(Stored data)
•••••
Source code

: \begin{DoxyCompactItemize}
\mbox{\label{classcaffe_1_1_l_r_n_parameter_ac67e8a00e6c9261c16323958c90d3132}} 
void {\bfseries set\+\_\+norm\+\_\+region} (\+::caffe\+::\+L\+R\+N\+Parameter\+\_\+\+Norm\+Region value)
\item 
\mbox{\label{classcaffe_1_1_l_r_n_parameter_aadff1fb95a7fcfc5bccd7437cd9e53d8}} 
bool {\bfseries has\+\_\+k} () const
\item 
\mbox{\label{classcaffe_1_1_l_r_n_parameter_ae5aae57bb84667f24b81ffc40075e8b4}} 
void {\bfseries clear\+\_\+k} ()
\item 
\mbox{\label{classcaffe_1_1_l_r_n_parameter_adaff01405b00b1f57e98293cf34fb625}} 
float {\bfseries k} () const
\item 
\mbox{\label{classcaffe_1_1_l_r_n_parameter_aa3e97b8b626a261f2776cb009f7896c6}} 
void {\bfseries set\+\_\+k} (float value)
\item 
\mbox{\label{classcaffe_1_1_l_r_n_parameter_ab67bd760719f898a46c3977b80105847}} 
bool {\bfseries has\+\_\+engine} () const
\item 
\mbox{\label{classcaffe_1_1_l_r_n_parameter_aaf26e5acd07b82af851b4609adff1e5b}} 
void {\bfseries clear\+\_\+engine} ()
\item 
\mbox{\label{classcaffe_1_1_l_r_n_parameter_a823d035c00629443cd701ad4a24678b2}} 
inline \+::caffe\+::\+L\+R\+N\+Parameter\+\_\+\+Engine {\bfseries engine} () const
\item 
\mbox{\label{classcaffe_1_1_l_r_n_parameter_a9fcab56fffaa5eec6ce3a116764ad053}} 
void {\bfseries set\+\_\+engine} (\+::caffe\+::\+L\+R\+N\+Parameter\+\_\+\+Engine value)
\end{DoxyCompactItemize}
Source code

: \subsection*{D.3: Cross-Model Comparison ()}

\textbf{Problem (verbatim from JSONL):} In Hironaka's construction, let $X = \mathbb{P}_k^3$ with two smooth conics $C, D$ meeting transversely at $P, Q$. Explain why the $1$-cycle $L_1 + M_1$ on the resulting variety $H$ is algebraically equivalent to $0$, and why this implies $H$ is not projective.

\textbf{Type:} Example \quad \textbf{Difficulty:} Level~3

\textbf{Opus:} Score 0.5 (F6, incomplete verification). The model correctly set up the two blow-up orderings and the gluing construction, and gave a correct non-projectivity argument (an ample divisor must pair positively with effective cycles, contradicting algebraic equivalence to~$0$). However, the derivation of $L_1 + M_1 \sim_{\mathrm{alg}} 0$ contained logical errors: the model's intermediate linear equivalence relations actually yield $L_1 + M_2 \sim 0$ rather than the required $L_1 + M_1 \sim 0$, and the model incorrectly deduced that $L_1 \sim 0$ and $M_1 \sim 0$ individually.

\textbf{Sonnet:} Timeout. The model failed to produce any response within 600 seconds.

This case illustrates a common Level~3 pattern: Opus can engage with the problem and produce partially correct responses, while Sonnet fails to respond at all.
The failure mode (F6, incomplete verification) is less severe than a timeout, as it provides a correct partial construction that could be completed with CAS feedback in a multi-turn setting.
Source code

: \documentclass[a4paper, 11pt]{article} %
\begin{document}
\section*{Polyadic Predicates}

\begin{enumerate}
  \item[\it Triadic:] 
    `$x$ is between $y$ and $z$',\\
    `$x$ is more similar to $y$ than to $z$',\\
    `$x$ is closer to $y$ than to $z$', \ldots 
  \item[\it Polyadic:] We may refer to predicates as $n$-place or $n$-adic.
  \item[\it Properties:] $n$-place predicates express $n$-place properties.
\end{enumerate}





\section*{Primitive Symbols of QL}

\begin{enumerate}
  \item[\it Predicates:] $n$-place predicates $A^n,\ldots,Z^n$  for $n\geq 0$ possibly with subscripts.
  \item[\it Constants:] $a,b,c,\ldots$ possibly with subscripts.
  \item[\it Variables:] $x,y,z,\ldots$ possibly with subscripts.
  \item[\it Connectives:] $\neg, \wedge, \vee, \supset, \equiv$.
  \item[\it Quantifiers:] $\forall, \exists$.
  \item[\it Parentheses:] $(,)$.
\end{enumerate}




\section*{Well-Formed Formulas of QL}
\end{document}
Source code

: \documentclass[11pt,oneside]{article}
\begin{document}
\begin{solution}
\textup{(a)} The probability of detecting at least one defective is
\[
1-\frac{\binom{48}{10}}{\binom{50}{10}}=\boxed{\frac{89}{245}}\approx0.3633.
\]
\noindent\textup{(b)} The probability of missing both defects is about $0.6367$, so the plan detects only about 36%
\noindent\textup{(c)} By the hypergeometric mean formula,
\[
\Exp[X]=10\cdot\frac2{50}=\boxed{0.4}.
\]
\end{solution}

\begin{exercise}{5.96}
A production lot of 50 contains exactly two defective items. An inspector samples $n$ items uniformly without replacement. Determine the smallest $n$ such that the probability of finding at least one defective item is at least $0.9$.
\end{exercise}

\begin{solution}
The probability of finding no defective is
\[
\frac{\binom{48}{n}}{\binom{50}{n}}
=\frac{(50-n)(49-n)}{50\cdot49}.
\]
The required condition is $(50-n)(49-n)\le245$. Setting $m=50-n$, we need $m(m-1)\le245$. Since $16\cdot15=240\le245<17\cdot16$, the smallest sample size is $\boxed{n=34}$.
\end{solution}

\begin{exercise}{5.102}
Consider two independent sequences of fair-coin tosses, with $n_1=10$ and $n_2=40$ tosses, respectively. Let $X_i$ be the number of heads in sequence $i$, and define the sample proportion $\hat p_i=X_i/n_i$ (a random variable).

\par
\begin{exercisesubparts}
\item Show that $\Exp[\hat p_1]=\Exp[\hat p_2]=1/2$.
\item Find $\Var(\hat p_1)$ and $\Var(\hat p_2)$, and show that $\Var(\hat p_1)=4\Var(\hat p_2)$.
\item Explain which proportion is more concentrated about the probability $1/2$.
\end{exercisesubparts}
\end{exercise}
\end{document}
•••••
INSTRUCTIONS TO FOLLOW => Every record needs to be reproduced exactly, with none skipped.

YOUR SOLUTION =>
Source code

: \begin{DoxyCompactItemize}
\mbox{\label{classcaffe_1_1_l_r_n_parameter_ac67e8a00e6c9261c16323958c90d3132}} 
void {\bfseries set\+\_\+norm\+\_\+region} (\+::caffe\+::\+L\+R\+N\+Parameter\+\_\+\+Norm\+Region value)
\item 
\mbox{\label{classcaffe_1_1_l_r_n_parameter_aadff1fb95a7fcfc5bccd7437cd9e53d8}} 
bool {\bfseries has\+\_\+k} () const
\item 
\mbox{\label{classcaffe_1_1_l_r_n_parameter_ae5aae57bb84667f24b81ffc40075e8b4}} 
void {\bfseries clear\+\_\+k} ()
\item 
\mbox{\label{classcaffe_1_1_l_r_n_parameter_adaff01405b00b1f57e98293cf34fb625}} 
float {\bfseries k} () const
\item 
\mbox{\label{classcaffe_1_1_l_r_n_parameter_aa3e97b8b626a261f2776cb009f7896c6}} 
void {\bfseries set\+\_\+k} (float value)
\item 
\mbox{\label{classcaffe_1_1_l_r_n_parameter_ab67bd760719f898a46c3977b80105847}} 
bool {\bfseries has\+\_\+engine} () const
\item 
\mbox{\label{classcaffe_1_1_l_r_n_parameter_aaf26e5acd07b82af851b4609adff1e5b}} 
void {\bfseries clear\+\_\+engine} ()
\item 
\mbox{\label{classcaffe_1_1_l_r_n_parameter_a823d035c00629443cd701ad4a24678b2}} 
inline \+::caffe\+::\+L\+R\+N\+Parameter\+\_\+\+Engine {\bfseries engine} () const
\item 
\mbox{\label{classcaffe_1_1_l_r_n_parameter_a9fcab56fffaa5eec6ce3a116764ad053}} 
void {\bfseries set\+\_\+engine} (\+::caffe\+::\+L\+R\+N\+Parameter\+\_\+\+Engine value)
\end{DoxyCompactItemize}
Source code

: \subsection*{D.3: Cross-Model Comparison ()}

\textbf{Problem (verbatim from JSONL):} In Hironaka's construction, let $X = \mathbb{P}_k^3$ with two smooth conics $C, D$ meeting transversely at $P, Q$. Explain why the $1$-cycle $L_1 + M_1$ on the resulting variety $H$ is algebraically equivalent to $0$, and why this implies $H$ is not projective.

\textbf{Type:} Example \quad \textbf{Difficulty:} Level~3

\textbf{Opus:} Score 0.5 (F6, incomplete verification). The model correctly set up the two blow-up orderings and the gluing construction, and gave a correct non-projectivity argument (an ample divisor must pair positively with effective cycles, contradicting algebraic equivalence to~$0$). However, the derivation of $L_1 + M_1 \sim_{\mathrm{alg}} 0$ contained logical errors: the model's intermediate linear equivalence relations actually yield $L_1 + M_2 \sim 0$ rather than the required $L_1 + M_1 \sim 0$, and the model incorrectly deduced that $L_1 \sim 0$ and $M_1 \sim 0$ individually.

\textbf{Sonnet:} Timeout. The model failed to produce any response within 600 seconds.

This case illustrates a common Level~3 pattern: Opus can engage with the problem and produce partially correct responses, while Sonnet fails to respond at all.
The failure mode (F6, incomplete verification) is less severe than a timeout, as it provides a correct partial construction that could be completed with CAS feedback in a multi-turn setting.
Source code

: \documentclass[a4paper, 11pt]{article} %
\begin{document}
\section*{Polyadic Predicates}

\begin{enumerate}
  \item[\it Triadic:] 
    `$x$ is between $y$ and $z$',\\
    `$x$ is more similar to $y$ than to $z$',\\
    `$x$ is closer to $y$ than to $z$', \ldots 
  \item[\it Polyadic:] We may refer to predicates as $n$-place or $n$-adic.
  \item[\it Properties:] $n$-place predicates express $n$-place properties.
\end{enumerate}





\section*{Primitive Symbols of QL}

\begin{enumerate}
  \item[\it Predicates:] $n$-place predicates $A^n,\ldots,Z^n$  for $n\geq 0$ possibly with subscripts.
  \item[\it Constants:] $a,b,c,\ldots$ possibly with subscripts.
  \item[\it Variables:] $x,y,z,\ldots$ possibly with subscripts.
  \item[\it Connectives:] $\neg, \wedge, \vee, \supset, \equiv$.
  \item[\it Quantifiers:] $\forall, \exists$.
  \item[\it Parentheses:] $(,)$.
\end{enumerate}




\section*{Well-Formed Formulas of QL}
\end{document}
Source code

: \documentclass[11pt,oneside]{article}
\begin{document}
\begin{solution}
\textup{(a)} The probability of detecting at least one defective is
\[
1-\frac{\binom{48}{10}}{\binom{50}{10}}=\boxed{\frac{89}{245}}\approx0.3633.
\]
\noindent\textup{(b)} The probability of missing both defects is about $0.6367$, so the plan detects only about 36%
\noindent\textup{(c)} By the hypergeometric mean formula,
\[
\Exp[X]=10\cdot\frac2{50}=\boxed{0.4}.
\]
\end{solution}

\begin{exercise}{5.96}
A production lot of 50 contains exactly two defective items. An inspector samples $n$ items uniformly without replacement. Determine the smallest $n$ such that the probability of finding at least one defective item is at least $0.9$.
\end{exercise}

\begin{solution}
The probability of finding no defective is
\[
\frac{\binom{48}{n}}{\binom{50}{n}}
=\frac{(50-n)(49-n)}{50\cdot49}.
\]
The required condition is $(50-n)(49-n)\le245$. Setting $m=50-n$, we need $m(m-1)\le245$. Since $16\cdot15=240\le245<17\cdot16$, the smallest sample size is $\boxed{n=34}$.
\end{solution}

\begin{exercise}{5.102}
Consider two independent sequences of fair-coin tosses, with $n_1=10$ and $n_2=40$ tosses, respectively. Let $X_i$ be the number of heads in sequence $i$, and define the sample proportion $\hat p_i=X_i/n_i$ (a random variable).

\par
\begin{exercisesubparts}
\item Show that $\Exp[\hat p_1]=\Exp[\hat p_2]=1/2$.
\item Find $\Var(\hat p_1)$ and $\Var(\hat p_2)$, and show that $\Var(\hat p_1)=4\Var(\hat p_2)$.
\item Explain which proportion is more concentrated about the probability $1/2$.
\end{exercisesubparts}
\end{exercise}
\end{document}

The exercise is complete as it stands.